Items from a dataset
- - - -
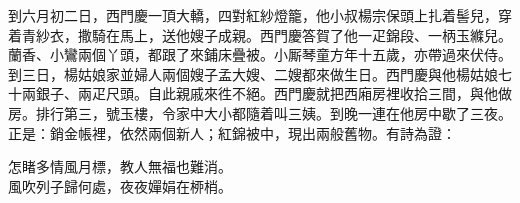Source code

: 到六月初二日，西門慶一頂大轎，四對紅紗燈籠，他小叔楊宗保頭上扎着髻兒，穿着青紗衣，撒騎在馬上，送他嫂子成親。西門慶答賀了他一疋錦段、一柄玉縧兒。蘭香、小鸞兩個丫頭，都跟了來鋪床疊被。小厮琴童方年十五歲，亦帶過來伏侍。到三日，楊姑娘家並婦人兩個嫂子孟大嫂、二嫂都來做生日。西門慶與他楊姑娘七十兩銀子、兩疋尺頭。自此親戚來徃不絕。西門慶就把西廂房裡收拾三間，與他做房。排行第三，號玉樓，令家中大小都隨着叫三姨。到晚一連在他房中歇了三夜。正是：銷金帳裡，依然兩個新人；紅錦被中，現出兩般舊物。有詩為證：

\begin{myquote} 
怎睹多情風月標，教人無福也難消。\\風吹列子歸何處，夜夜嬋娟在桺梢。
\end{myquote} 
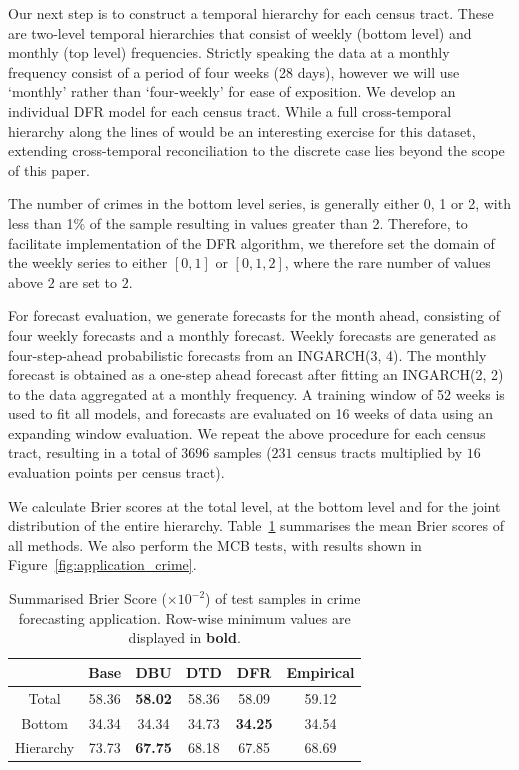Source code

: \documentclass[a4paper,review,12pt,authoryear]{elsarticle}
\theoremstyle{definition}
\begin{document}
     
     Our next step is to construct a temporal hierarchy for each census tract. These are two-level temporal hierarchies that consist of weekly (bottom level) and monthly (top level) frequencies. Strictly speaking the data at a monthly frequency consist of a period of four weeks (28 days), however we will use `monthly' rather than `four-weekly' for ease of exposition. We develop an individual DFR model for each census tract. While a full cross-temporal hierarchy along the lines of \cite{kourentzesCrosstemporalCoherentForecasts2019} would be an interesting exercise for this dataset, extending cross-temporal reconciliation to the discrete case lies beyond the scope of this paper.
     
     The number of crimes in the bottom level series, is generally either 0, 1 or 2, with less than 1\% of the sample resulting in values greater than 2. Therefore, to facilitate implementation of the DFR algorithm, we therefore set the domain of the weekly series to either $[0, 1]$ or $[0, 1, 2]$, where the rare number of values above $2$ are set to $2$.

     For forecast evaluation, we generate forecasts for the month ahead, consisting of four weekly forecasts and a monthly forecast. Weekly forecasts are generated as four-step-ahead probabilistic forecasts from an INGARCH(3, 4). The monthly forecast is obtained as a one-step ahead forecast after fitting an INGARCH(2, 2) to the data aggregated at a monthly frequency.
     A training window of 52 weeks is used to fit all models, and forecasts are evaluated on 16 weeks of data using an expanding window evaluation. We repeat the above procedure for each census tract, resulting in a total of $3696$ samples ($231$ census tracts multiplied by $16$ evaluation points per census tract).
     
     We calculate Brier scores at the total level, at the bottom level and for the joint distribution of the entire hierarchy.
     Table~\ref{tab:crime_bs} summarises the mean Brier scores of all methods. We also perform the MCB tests, with results shown in Figure~\ref{fig:application_crime}.

     \begin{table}[h]
       \centering
       \caption{\label{tab:crime_bs}Summarised Brier Score ($\times 10^{-2}$) of test samples in crime forecasting application. Row-wise minimum values are displayed in \textbf{bold}.}
       \begin{tabular}{cccccc}
       \toprule
       ~ & Base & DBU & DTD & DFR & Empirical \\\midrule 
       Total & 58.36 & \textbf{58.02} & 58.36 & 58.09 & 59.12 \\ 
       Bottom & 34.34 & 34.34 & 34.73 & \textbf{34.25} & 34.54 \\ 
       Hierarchy & 73.73 & \textbf{67.75} & 68.18 & {67.85} & 68.69 \\ 
       \bottomrule
       \end{tabular}
       \end{table}
\end{document}
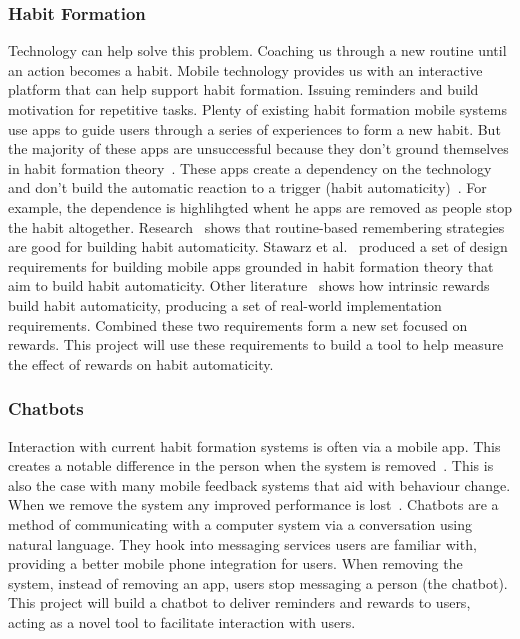 \subsubsection*{Habit Formation}
Technology can help solve this problem. Coaching us through a new routine until an action becomes a habit. Mobile technology provides us with an interactive platform that can help support habit formation. Issuing reminders and build motivation for repetitive tasks. Plenty of existing habit formation mobile systems use apps to guide users through a series of experiences to form a new habit. But the majority of these apps are unsuccessful because they don't ground themselves in habit formation theory~\cite{article_beyond_self_tracking_designing_apps, article_apps_of_steel}. These apps create a dependency on the technology and don't build the automatic reaction to a trigger (habit automaticity)~\cite{article_dont_kick_habit}. For example, the dependence is highlihgted whent he apps are removed as people stop the habit altogether.\newline
\newline
Research~\cite{article_understanding_use_contextual_cues_design_impl} shows that routine-based remembering strategies are good for building habit automaticity. Stawarz et al.~\cite{article_dont_forget_your_pill} produced a set of design requirements for building mobile apps grounded in habit formation theory that aim to build habit automaticity. Other literature~\cite{article_taxonomy_motivational_affordances_meaningful} shows how intrinsic rewards build habit automaticity, producing a set of real-world implementation requirements. Combined these two requirements form a new set focused on rewards. This project will use these requirements to build a tool to help measure the effect of rewards on habit automaticity.

\subsubsection*{Chatbots}
Interaction with current habit formation systems is often via a mobile app. This creates a notable difference in the person when the system is removed~\cite{article_my_phone_is_part_of_my_soul}. This is also the case with many mobile feedback systems that aid with behaviour change. When we remove the system any improved performance is lost~\cite{article_dont_kick_habit, article_realtime_feedback_improving_medication_taking}.\newline
\newline
Chatbots are a method of communicating with a computer system via a conversation using natural language. They hook into messaging services users are familiar with, providing a better mobile phone integration for users. When removing the system, instead of removing an app, users stop messaging a person (the chatbot). This project will build a chatbot to deliver reminders and rewards to users, acting as a novel tool to facilitate interaction with users.

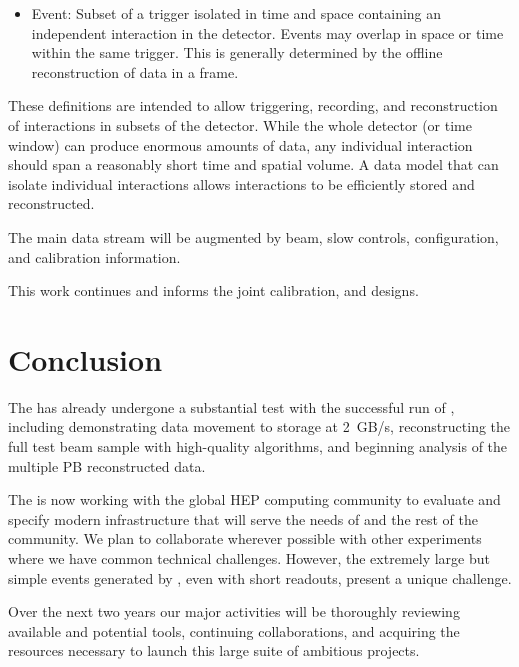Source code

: {\begin{itemize}
\item{Event:} Subset of a trigger isolated in time and space containing an independent interaction in the detector. Events may overlap in space or time within the same trigger. This is generally determined by the offline reconstruction of data in a frame.

\end{itemize}

These definitions are intended to allow triggering, recording, and reconstruction of interactions in subsets of the detector. While the whole detector (or time window) can produce enormous amounts of data, any individual interaction should span a reasonably short time and spatial volume. A data model that can isolate individual interactions  allows interactions to be efficiently stored and reconstructed. 


The main data stream will be augmented by beam, slow controls,  configuration, and calibration information. 

This work continues and informs  the  joint  calibration,  and  designs.

}


\section{Conclusion}

The   has already undergone a substantial test with the successful run of , including demonstrating data movement to storage at \SI{2}{GB/s}, reconstructing the full test beam sample with high-quality algorithms, and beginning analysis of the multiple PB reconstructed data. 

The  is now working with the global HEP computing community to evaluate and specify modern infrastructure that will serve the needs of  and the rest of the community.  We plan to collaborate wherever possible with other experiments where we have common technical challenges. However, the extremely large but simple events generated by  , even with short readouts, present a unique challenge. 

Over the next two years our major activities  will be  thoroughly reviewing available and potential tools, continuing collaborations, and acquiring the resources necessary to launch this large suite of ambitious projects. 

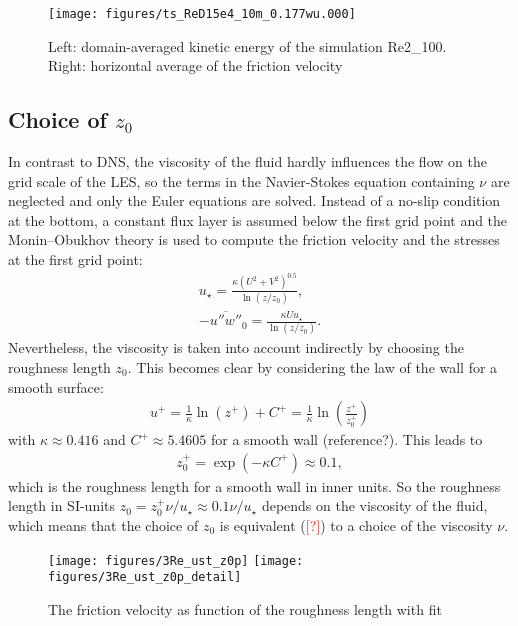 \documentclass[a4paper,11pt]{article}
\newcommand{\todo}[1]{\textcolor{red}{$[$#1$]$}}
\begin{document}
\begin{figure}
  \centerline{\texttt{[image: figures/ts\_ReD15e4\_10m\_0.177wu.000]}}
  \caption{Left: domain-averaged kinetic energy of the simulation Re2\_100. Right: horizontal average of the friction velocity}
  \label{E_ts}
\end{figure}

\subsection{Choice of $z_0$}

In contrast to DNS, the viscosity of the fluid hardly influences the flow on the grid scale of the LES, so the terms in the Navier-Stokes equation containing $\nu$ are neglected and only the Euler equations are solved. Instead of a no-slip condition at the bottom, a constant flux layer is assumed below the first grid point and the Monin--Obukhov theory is used to compute the friction velocity and the stresses at the first grid point:
\begin{align}\label{most}
  u_\star = \frac{\kappa(U^2+V^2)^{0.5}}{\ln\left(z/z_0\right)},\\
  -\overline{u''w''}_0 = \frac{\kappa Uu_\star}{\ln\left(z/z_0\right)}.
\end{align}
Nevertheless, the viscosity is taken into account indirectly by choosing the roughness length $z_0$. This becomes clear by considering the law of the wall for a smooth surface:
\begin{align}
  u^+ = \frac{1}{\kappa}\ln(z^+) + C^+ = \frac{1}{\kappa}\ln\left(\frac{z^+}{z_0^+}\right)
\end{align}
with $\kappa\approx0.416$ and $C^+\approx 5.4605$ for a smooth wall (reference?). This leads to
\begin{align}
	z_0^+ = \exp\left(-\kappa C^+\right) \approx 0.1,
\end{align}
which is the roughness length for a smooth wall in inner units. So the roughness length in SI-units $z_0 = z_0^+\nu/u_\star\approx 0.1\nu/u_\star$ depends on the viscosity of the fluid, which means that the choice of $z_0$ is equivalent (\todo{?}) to a choice of the viscosity $\nu$.

\begin{figure}
  \centerline{\texttt{[image: figures/3Re\_ust\_z0p]}
	\texttt{[image: figures/3Re\_ust\_z0p\_detail]}}
  \caption{The friction velocity as function of the roughness length with fit}
  \label{ust_z0p}
\end{figure}
\end{document}
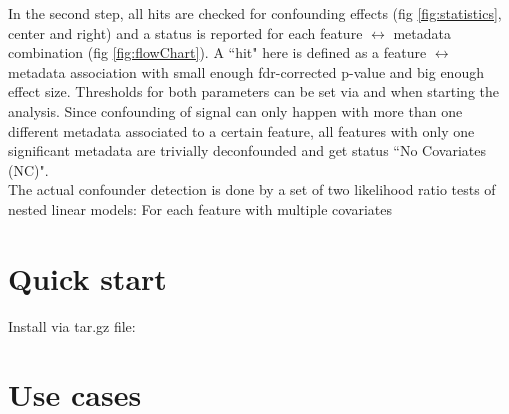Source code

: \documentclass{article}\usepackage[]{graphicx}\usepackage[usenames,dvipsnames]{color}
\begin{document}
In the second step, all hits are checked for confounding effects (fig \ref{fig:statistics}, center and right) and a status is reported for each feature $\leftrightarrow$  metadata combination (fig \ref{fig:flowChart}). A ``hit" here is defined as a feature $\leftrightarrow$ metadata association with small enough fdr-corrected p-value and big enough  effect size. Thresholds for both parameters can be set via  and  when starting the analysis. Since confounding of signal can only happen with more than one different metadata associated to a certain feature, all features with only one significant metadata are trivially deconfounded and get status ``No Covariates (NC)". \\
The actual confounder detection is done by a set of two likelihood ratio tests of nested linear models: For each feature with multiple covariates
 
 

\section{Quick start}

Install via tar.gz file: 
%
%
%


%
\section{Use cases}
\end{document}
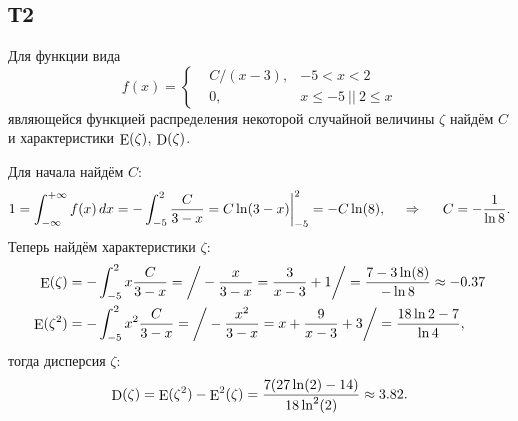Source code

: \subsection*{Т2}


Для функции вида
\begin{equation*}
    f(x) = \left\{\begin{aligned}
        &C/(x-3),  &-5 < x < 2 \\
        &0,     &x \leq -5 \ || \  2 \leq x
    \end{aligned}\right.
\end{equation*}
являющейся функцией распределения некоторой случайной величины $\zeta$ найдём $C$ и характеристики $\mathop{\mathrm{E}}\nolimits(\zeta)$, $\mathop{\mathrm{D}}\nolimits(\zeta)$. 

Для начала найдём $C$:
\begin{equation*}
    1 = \int_{-\infty}^{+\infty} f(x) \, d x = -\int_{-5}^{2} \frac{C}{3-x} = C \ln(3-x) \bigg|_{-5}^2 = -C \ln(8),
    \hspace{0.5cm} \Rightarrow \hspace{0.5cm}
    C = - \frac{1}{\ln 8}.
\end{equation*}
Теперь найдём характеристики $\zeta$:
\begin{align*}
    \mathop{\mathrm{E}}\nolimits(\zeta) &= -\int_{-5}^{2} x \frac{C}{3-x} =
\bigg/
    -\frac{x}{3-x}=\frac{3}{x-3}+1
\bigg/ = 
     \frac{7 - 3 \ln(8)}{-\ln 8} \approx -0.37 \\
    \mathop{\mathrm{E}}\nolimits(\zeta^2) &= -\int_{-5}^{2} x^2 \frac{C}{3-x} = 
\bigg/
    -\frac{x^2}{3-x} = x+\frac{9}{x-3}+3
\bigg/
    =
    \frac{18 \ln 2 - 7}{\ln 4},
\end{align*}
тогда дисперсия $\zeta$:
\begin{equation*}
    \mathop{\mathrm{D}}\nolimits(\zeta) = \mathop{\mathrm{E}}\nolimits(\zeta^2) - \mathop{\mathrm{E}}\nolimits^2(\zeta) = \frac{7 (27 \ln (2)-14)}{18 \ln ^2(2)} \approx 3.82.
\end{equation*}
- - - -
What you will do: Please work out how many lines above carry "wall", writing only the result.

Solution for this exercise: 3